Paris-Douala-Santiago (1973)

Quarante longues années révolues déjà au compteur du temps qui passe et pourtant la marque de cette saison inaugurale d’une existence nouvelle reste intacte.

C’était l’automne au pays de l’indocile Céline et du flamboyant Johnny Halliday. Le candide adolescent nanti du baccalauréat C qui débarqua à Paris un jeudi d’octobre 1973, le 3 précisément, lesté à son total insu de projections parentales en tant qu’aîné d’une progéniture, pour s’inscrire en ‘’Analyse économique et Gestion’’, UER 06, à Paris 1, ne pouvait aucunement se douter alors de ce qui l’attendait en quittant Douala par un vol régulier de la Camair encore jeune, un matin pluvieux. Et encore moins d’ailleurs qu’une page de sa vie se tournerait définitivement au-delà des portes de l’aérogare d’Orly Sud. Puisque la turbulente suite se déroulera complètement aux antipodes des lisses expectations de ses géniteurs, en mode affranchissement intellectuel radical et de toute tutelle antérieure.

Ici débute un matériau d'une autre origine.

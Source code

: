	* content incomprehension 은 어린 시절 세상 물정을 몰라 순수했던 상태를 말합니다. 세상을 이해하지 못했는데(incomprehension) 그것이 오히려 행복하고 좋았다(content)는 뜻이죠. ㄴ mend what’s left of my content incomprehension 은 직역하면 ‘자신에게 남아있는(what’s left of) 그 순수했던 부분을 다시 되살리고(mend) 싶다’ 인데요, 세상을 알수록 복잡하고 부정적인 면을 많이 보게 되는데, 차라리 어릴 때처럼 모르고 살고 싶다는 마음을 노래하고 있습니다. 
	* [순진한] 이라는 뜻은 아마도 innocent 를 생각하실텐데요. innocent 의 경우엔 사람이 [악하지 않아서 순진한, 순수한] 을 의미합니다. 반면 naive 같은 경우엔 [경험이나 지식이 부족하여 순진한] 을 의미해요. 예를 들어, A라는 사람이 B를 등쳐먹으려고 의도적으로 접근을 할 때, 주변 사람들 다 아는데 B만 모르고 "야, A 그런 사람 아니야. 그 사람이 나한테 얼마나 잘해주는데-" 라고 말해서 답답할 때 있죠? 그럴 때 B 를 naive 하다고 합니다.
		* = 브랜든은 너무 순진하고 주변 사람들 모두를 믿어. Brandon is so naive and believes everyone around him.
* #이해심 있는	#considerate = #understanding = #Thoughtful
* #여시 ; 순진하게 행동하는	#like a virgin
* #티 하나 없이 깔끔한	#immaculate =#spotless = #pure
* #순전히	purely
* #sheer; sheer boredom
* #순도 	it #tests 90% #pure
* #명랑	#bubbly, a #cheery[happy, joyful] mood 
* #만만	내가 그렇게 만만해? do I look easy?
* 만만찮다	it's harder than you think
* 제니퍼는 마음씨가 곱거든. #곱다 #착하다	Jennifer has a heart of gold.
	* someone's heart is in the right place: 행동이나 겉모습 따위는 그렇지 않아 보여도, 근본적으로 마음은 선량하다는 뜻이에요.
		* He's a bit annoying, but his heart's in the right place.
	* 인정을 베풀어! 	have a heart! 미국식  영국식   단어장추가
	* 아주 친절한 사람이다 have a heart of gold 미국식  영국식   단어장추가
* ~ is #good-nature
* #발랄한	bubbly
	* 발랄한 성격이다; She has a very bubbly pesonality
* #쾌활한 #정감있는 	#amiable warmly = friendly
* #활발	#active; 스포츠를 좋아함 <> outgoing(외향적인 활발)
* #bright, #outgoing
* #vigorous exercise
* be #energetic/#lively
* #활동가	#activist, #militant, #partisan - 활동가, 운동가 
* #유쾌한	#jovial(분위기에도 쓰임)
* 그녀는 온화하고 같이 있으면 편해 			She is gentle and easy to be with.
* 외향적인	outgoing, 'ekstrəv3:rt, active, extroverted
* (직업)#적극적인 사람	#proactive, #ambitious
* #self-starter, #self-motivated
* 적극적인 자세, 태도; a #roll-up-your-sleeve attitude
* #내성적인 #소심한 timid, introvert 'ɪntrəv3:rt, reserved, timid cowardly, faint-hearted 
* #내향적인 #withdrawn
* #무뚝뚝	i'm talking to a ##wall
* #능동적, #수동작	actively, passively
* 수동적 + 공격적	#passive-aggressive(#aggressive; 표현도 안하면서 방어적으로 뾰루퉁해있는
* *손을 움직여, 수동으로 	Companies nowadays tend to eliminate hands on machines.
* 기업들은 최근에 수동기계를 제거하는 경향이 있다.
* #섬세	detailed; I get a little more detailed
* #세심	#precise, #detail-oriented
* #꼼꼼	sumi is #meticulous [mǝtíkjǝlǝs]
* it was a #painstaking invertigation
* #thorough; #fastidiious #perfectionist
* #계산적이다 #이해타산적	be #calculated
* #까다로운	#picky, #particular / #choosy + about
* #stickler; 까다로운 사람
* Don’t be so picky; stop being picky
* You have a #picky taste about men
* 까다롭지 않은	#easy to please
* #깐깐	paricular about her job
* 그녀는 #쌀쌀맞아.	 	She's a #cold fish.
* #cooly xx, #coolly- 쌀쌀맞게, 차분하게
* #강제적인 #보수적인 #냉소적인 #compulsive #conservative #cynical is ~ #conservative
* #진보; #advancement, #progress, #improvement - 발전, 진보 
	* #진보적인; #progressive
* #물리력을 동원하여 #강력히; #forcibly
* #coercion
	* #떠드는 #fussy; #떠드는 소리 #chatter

Dans ce petit hôtel tenu par un Maghrébin et très banal, au bout de la rue des Ecoles, à proximité de Jussieu et de ses tours, la première nuit fut of course courte. Il avait hâte en effet de voir Paris le jour et de découvrir le célèbre Quartier Latin. Dûment muni du classique plan et après avoir, non moins dûment, pris contact avec l’administration de l’université, animé par la suave ébriété de l’excitation, l’étudiant en herbe commença d’explorer sans but précis le périmètre autour de l’hôtel dès le lendemain. Il allait donc vivre là quelques années. Au fil de cette déambulation aléatoire, intuitive, en mode repérage des lieux, un je-ne-sais-quoi dans l’air s’accorda d’emblée avec certaine part de lui tenue en laisse au bercail jusque-là, si ce n’est même muselée, qui brûlait toutefois en sourdine du désir d’exister et l’opportunité s’en présentait. Son corps le ressentait intimement et s’accommoda plutôt vite de ce contexte nouveau, en prenant assise sur l’expérience antérieure dont il était par ailleurs lesté.

Le graffiti rouge

Parmi toutes les sensations agrippant sa curiosité butineuse dans cette immersion introductive et en solo à la frénésie parisienne, sans assistance, le nez au vent et l’œil fureteur, tout ouïe, un graffiti aussi rouge que rageur s’imposa progressivement par sa récurrence hypnotique, altérant en deux mots la monotonie patrimonialeet notariée des façades d’immeubles : CHILE VENCEREMOS. Tout un programme tenait dans ce raccourci brûlant et saisissant vers l’actualité. Il n’en fallait pas plus pour que notre jeune homme veuille en savoir davantage et plonge subséquemment dans la presse. La guerre du Kippour y faisait déjà des vagues énormes à la une et avait relégué le coup d’état militaire perpétré contre Salvador Allende par une junte d’officiers sous la houlette d’Augusto Pinochet avec la connivence de la CIA, dans les pages intérieures. Ils n’en avaient rien su au Cameroun, leur ‘’îlot de paix et de stabilité’’, en attendant la prospérité promise par les slogans du Parti.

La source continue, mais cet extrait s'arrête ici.